2. The fiscal cliff: If nothing is done, the price tag on the fiscal cliff is 3-4 percent of negative GDP due to the automatic budget cuts and overall austerity. This would be good for the fiscal deficits, but as we saw with the Club Med in Europe, the cuts would take US growth to the brink of - even into - a full-blown recession. The political negotiations will quite possibly reduce the height of the fiscal cliff, but considering the shenanigans of last year's debate, there is a real risk that this will end in a compromise in which GDP is still impacted by 0.5-1.0 percent of GDP. (Which is about minus 100 points in the S&P.)

In short, more Fed easing is more likely as the Fed thinks it must soften the blow to unemployment and growth from the fiscal cliff.

As for what the Fed will do, we may see unsterilised asset purchases, an extension of the exceptionally low rates language to 2015, and maybe even more explicit policy targets. In other words, this could be the full blown QE3.

The market looks at history and thinks that the Fed won't ease here because the stock market is not down and the US economy is humming along nicely. I certainly believe that the Fed should hold off on further easing, as my number one premise for creating positive growth is to 'do nothing' for years and let the micro-economy adjust and take over from the macro policy mistakes.
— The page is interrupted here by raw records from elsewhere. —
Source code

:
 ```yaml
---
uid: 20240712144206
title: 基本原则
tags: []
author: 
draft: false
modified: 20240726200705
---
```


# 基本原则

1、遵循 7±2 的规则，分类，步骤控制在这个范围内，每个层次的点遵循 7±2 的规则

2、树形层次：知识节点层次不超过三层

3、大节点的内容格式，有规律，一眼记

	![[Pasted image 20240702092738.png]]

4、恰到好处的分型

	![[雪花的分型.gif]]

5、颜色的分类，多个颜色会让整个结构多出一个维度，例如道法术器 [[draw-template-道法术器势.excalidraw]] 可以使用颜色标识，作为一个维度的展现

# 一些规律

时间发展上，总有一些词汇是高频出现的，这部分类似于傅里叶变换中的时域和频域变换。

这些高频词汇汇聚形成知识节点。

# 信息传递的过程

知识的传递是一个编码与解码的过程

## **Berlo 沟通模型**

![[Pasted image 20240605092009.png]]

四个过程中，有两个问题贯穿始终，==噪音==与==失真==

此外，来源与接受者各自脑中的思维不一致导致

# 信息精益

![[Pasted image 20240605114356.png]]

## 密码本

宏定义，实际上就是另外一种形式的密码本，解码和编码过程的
But Bernanke and his friends around the world are Keynesians, they have an unshakable academic and dogmatic belief in their own abilities to save the world, and most importantly they don't want to be blamed for not doing enough - with Bernanke's term running out at the end of next year and with a known and long lag before policy takes effect, Bernanke could also be thinking in terms of both his legacy and/or his reappointment.

Policy makers and central bankers are once again throwing their shoulders to the sisyphean task of Keynesian extending and pretending in a balance sheet recession. This week, China announced USD 100 billion worth of fiscal stimulus, Europe agreed to yet another rescue 'mechanism' and the US will print more money. What is this - 2008 again? Let us not forget Einstein's immortal words: "insanity is doing the same thing over and over and expecting different results."

The market reaction to this will be higher gold (test of 1800?), a weaker US Dollar (EURUSD of 1.3150?) and a test of stock market highs (1450/60?).

I do, however, still think this is the fifth and final wave of the cycle, meaning I will fade any major moves sooner rather than later - monetary policy's ability to change the macro-economy stopped two years ago. This week we may see the end of its ability to take stock and risky assets higher. There is only one cheap asset left in the world: money, and that's a warning signal worth listening to.

Trades over the FOMC: we will (STST Steen Macro), buy a Friday Gold call, but more on that later. We are long EURUSD as per yesterday's recommendation, having taken a loss in long AUDUSD.


Steen

6y
bvlaerhoven bvlaerhoven
what about he impact of another round of QE on disposable income. Shouldn't that be of the key factors in the decision whether to QE or not?
6y
F L F L
The path from QEx/MBS to disposable income growth is very long at best.
That is, how exactly offloading banks from questionable MBS would help wages or employment?

Observe that interest rates are already low, tiny, and repressive to savers, which reduces their ability to spend and induce employment...
The US gov is deficit spending regardless these QEs (so far).